それらが落ち着いた頃になって、改めて三人になった。翌日の昼の事だ。
「――カルナ。申し訳なかった」
リュクス殿下が謝罪をしてくれた。ちょっとした悪戯のつもりだったらしい。
まったく……心臓に悪い。だが、リュクス殿下をリュクス先輩として慕っていた時のことを思い出す限り、実際そうだったのだろうと僕は思った。ゼルス殿下は無表情で、ずっと沈黙している。時折怖い顔をして僕を見る事はあるが、何も言わない。
「そこで、責任を取って帝国でカルナを引き取りたいんだ」
「え?」
リュクス殿下の声に、僕は驚いた。
「王立学院には騒ぎが漏れているし、そうでなくとも酷い噂があっただろう? それらが落ち着くまでの間だけでも、いいや一生いてもらっても構わない。留学という形でまずは帝国に来ないか? 俺に贖罪させてほしいんだ」
ラズラ帝国ならば言葉もわかるし不安はない。だが、僕は先にすることがある。
「あ、あの……ご迷惑をおかけしてしまったことを、まずはゼルス殿下にお詫びがしたくて……」
「では、二人きりにする」
頷き、リュクス殿下が出ていった。二人きりになった部屋で、僕はゼルス殿下を見た。
「本当に申し訳ございません。僕が迂闊でした」
「……カルナ、行くのか?」
「そうですね……王立学院にこのままいるよりも、元々留学も検討してはいたので、一度行ってみてもよいかと思います」
その方が、今後のゼルス殿下の婚約者選びの時も良いだろう。僕がいたら、また嫉妬が怖いと怯えられてしまう。
「……戻ってくるか?」
「ええ。

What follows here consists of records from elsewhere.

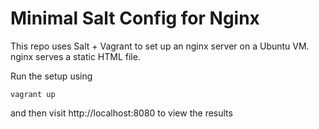 # Minimal Salt Config for Nginx

This repo uses Salt + Vagrant to set up an nginx server on a Ubuntu VM. nginx serves a static HTML file.

Run the setup using
```
vagrant up
```

and then visit http://localhost:8080 to view the results
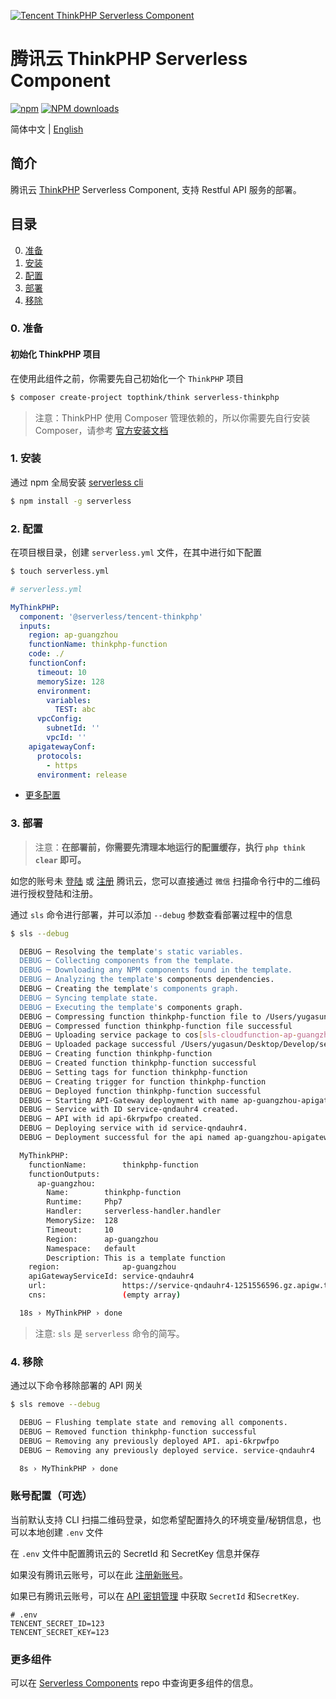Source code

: [![Tencent ThinkPHP Serverless Component](https://img.serverlesscloud.cn/2020310/1583829094880-thinkPHP_%E9%95%BF.png)](http://serverless.com)

# 腾讯云 ThinkPHP Serverless Component

[![npm](https://img.shields.io/npm/v/%40serverless%2Ftencent-thinkphp)](http://www.npmtrends.com/%40serverless%2Ftencent-thinkphp)
[![NPM downloads](http://img.shields.io/npm/dm/%40serverless%2Ftencent-thinkphp.svg?style=flat-square)](http://www.npmtrends.com/%40serverless%2Ftencent-thinkphp)

简体中文 | [English](https://github.com/serverless-components/tencent-thinkphp/blob/master/README.en.md)

## 简介

腾讯云 [ThinkPHP](https://github.com/top-think/think) Serverless Component, 支持 Restful API 服务的部署。

## 目录

0. [准备](#0-准备)
1. [安装](#1-安装)
1. [配置](#2-配置)
1. [部署](#3-部署)
1. [移除](#4-移除)

### 0. 准备

#### 初始化 ThinkPHP 项目

在使用此组件之前，你需要先自己初始化一个 `ThinkPHP` 项目

```bash
$ composer create-project topthink/think serverless-thinkphp
```

> 注意：ThinkPHP 使用 Composer 管理依赖的，所以你需要先自行安装 Composer，请参考 [官方安装文档](https://getcomposer.org/doc/00-intro.md#installation-linux-unix-macos)

### 1. 安装

通过 npm 全局安装 [serverless cli](https://github.com/serverless/serverless)

```bash
$ npm install -g serverless
```

### 2. 配置

在项目根目录，创建 `serverless.yml` 文件，在其中进行如下配置

```bash
$ touch serverless.yml
```

```yml
# serverless.yml

MyThinkPHP:
  component: '@serverless/tencent-thinkphp'
  inputs:
    region: ap-guangzhou
    functionName: thinkphp-function
    code: ./
    functionConf:
      timeout: 10
      memorySize: 128
      environment:
        variables:
          TEST: abc
      vpcConfig:
        subnetId: ''
        vpcId: ''
    apigatewayConf:
      protocols:
        - https
      environment: release
```

- [更多配置](https://github.com/serverless-components/tencent-thinkphp/tree/master/docs/configure.md)

### 3. 部署

> 注意：**在部署前，你需要先清理本地运行的配置缓存，执行 `php think clear` 即可。**

如您的账号未 [登陆](https://cloud.tencent.com/login) 或 [注册](https://cloud.tencent.com/register) 腾讯云，您可以直接通过 `微信` 扫描命令行中的二维码进行授权登陆和注册。

通过 `sls` 命令进行部署，并可以添加 `--debug` 参数查看部署过程中的信息

```bash
$ sls --debug

  DEBUG ─ Resolving the template's static variables.
  DEBUG ─ Collecting components from the template.
  DEBUG ─ Downloading any NPM components found in the template.
  DEBUG ─ Analyzing the template's components dependencies.
  DEBUG ─ Creating the template's components graph.
  DEBUG ─ Syncing template state.
  DEBUG ─ Executing the template's components graph.
  DEBUG ─ Compressing function thinkphp-function file to /Users/yugasun/Desktop/Develop/serverless/tencent-thinkphp/example/.serverless/thinkphp-function.zip.
  DEBUG ─ Compressed function thinkphp-function file successful
  DEBUG ─ Uploading service package to cos[sls-cloudfunction-ap-guangzhou-code]. sls-cloudfunction-default-thinkphp-function-1584413066.zip
  DEBUG ─ Uploaded package successful /Users/yugasun/Desktop/Develop/serverless/tencent-thinkphp/example/.serverless/thinkphp-function.zip
  DEBUG ─ Creating function thinkphp-function
  DEBUG ─ Created function thinkphp-function successful
  DEBUG ─ Setting tags for function thinkphp-function
  DEBUG ─ Creating trigger for function thinkphp-function
  DEBUG ─ Deployed function thinkphp-function successful
  DEBUG ─ Starting API-Gateway deployment with name ap-guangzhou-apigateway in the ap-guangzhou region
  DEBUG ─ Service with ID service-qndauhr4 created.
  DEBUG ─ API with id api-6krpwfpo created.
  DEBUG ─ Deploying service with id service-qndauhr4.
  DEBUG ─ Deployment successful for the api named ap-guangzhou-apigateway in the ap-guangzhou region.

  MyThinkPHP:
    functionName:        thinkphp-function
    functionOutputs:
      ap-guangzhou:
        Name:        thinkphp-function
        Runtime:     Php7
        Handler:     serverless-handler.handler
        MemorySize:  128
        Timeout:     10
        Region:      ap-guangzhou
        Namespace:   default
        Description: This is a template function
    region:              ap-guangzhou
    apiGatewayServiceId: service-qndauhr4
    url:                 https://service-qndauhr4-1251556596.gz.apigw.tencentcs.com/release/
    cns:                 (empty array)

  18s › MyThinkPHP › done
```

> 注意: `sls` 是 `serverless` 命令的简写。

### 4. 移除

通过以下命令移除部署的 API 网关

```bash
$ sls remove --debug

  DEBUG ─ Flushing template state and removing all components.
  DEBUG ─ Removed function thinkphp-function successful
  DEBUG ─ Removing any previously deployed API. api-6krpwfpo
  DEBUG ─ Removing any previously deployed service. service-qndauhr4

  8s › MyThinkPHP › done
```

### 账号配置（可选）

当前默认支持 CLI 扫描二维码登录，如您希望配置持久的环境变量/秘钥信息，也可以本地创建 `.env` 文件

在 `.env` 文件中配置腾讯云的 SecretId 和 SecretKey 信息并保存

如果没有腾讯云账号，可以在此 [注册新账号](https://cloud.tencent.com/register)。

如果已有腾讯云账号，可以在 [API 密钥管理](https://console.cloud.tencent.com/cam/capi) 中获取 `SecretId` 和`SecretKey`.

```text
# .env
TENCENT_SECRET_ID=123
TENCENT_SECRET_KEY=123
```

### 更多组件

可以在 [Serverless Components](https://github.com/serverless/components) repo 中查询更多组件的信息。

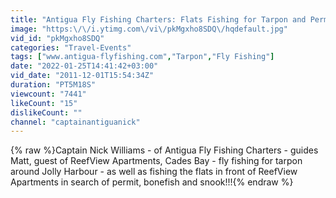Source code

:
 ```yaml
---
title: "Antigua Fly Fishing Charters: Flats Fishing for Tarpon and Permit with Captain Nick"
image: "https:\/\/i.ytimg.com\/vi\/pkMgxho8SDQ\/hqdefault.jpg"
vid_id: "pkMgxho8SDQ"
categories: "Travel-Events"
tags: ["www.antigua-flyfishing.com","Tarpon","Fly Fishing"]
date: "2022-01-25T14:41:42+03:00"
vid_date: "2011-12-01T15:54:34Z"
duration: "PT5M18S"
viewcount: "7441"
likeCount: "15"
dislikeCount: ""
channel: "captainantiguanick"
---
```

{% raw %}Captain Nick Williams - of Antigua Fly Fishing Charters - guides Matt, guest of ReefView Apartments, Cades Bay - fly fishing for tarpon around Jolly Harbour - as well as fishing the flats in front of ReefView Apartments in search of permit, bonefish and snook!!!{% endraw %}
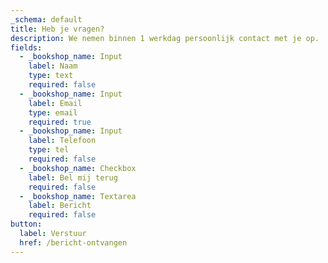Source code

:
 ```yaml
---
_schema: default
title: Heb je vragen?
description: We nemen binnen 1 werkdag persoonlijk contact met je op.
fields:
  - _bookshop_name: Input
    label: Naam
    type: text
    required: false
  - _bookshop_name: Input
    label: Email
    type: email
    required: true
  - _bookshop_name: Input
    label: Telefoon
    type: tel
    required: false
  - _bookshop_name: Checkbox
    label: Bel mij terug
    required: false
  - _bookshop_name: Textarea
    label: Bericht
    required: false
button:
  label: Verstuur
  href: /bericht-ontvangen
---
```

公爵家の後継が僕以外に決まらない限りは、戻ると思います」
「……」
「ゼルス殿下、あの……本当に申し訳ありませんでした……」
「二十歳で貴族が王立学院に進学するのは、王国の義務だ。戻れ」
「……そうですね」
僕がそのころまでにこの騒動が理由で廃嫡されていないか、留学にかこつけてこのまま国外追放されないか、あるいは帝国で誰かと結婚して帝国籍になっていなければ、その通りだ。だが僕は、ゼルス殿下にご迷惑をおかけしてしまったから、どんな処分になるか不透明だ。しかも今回は帝国の皇族もかかわっている。内々に処理されるだろうが、人の口は閉じられない。
「必ず……戻れ」
「はい」
僕は頷いた。きっとゼルス殿下なりに心配してくれているのだろうと感じたからだ。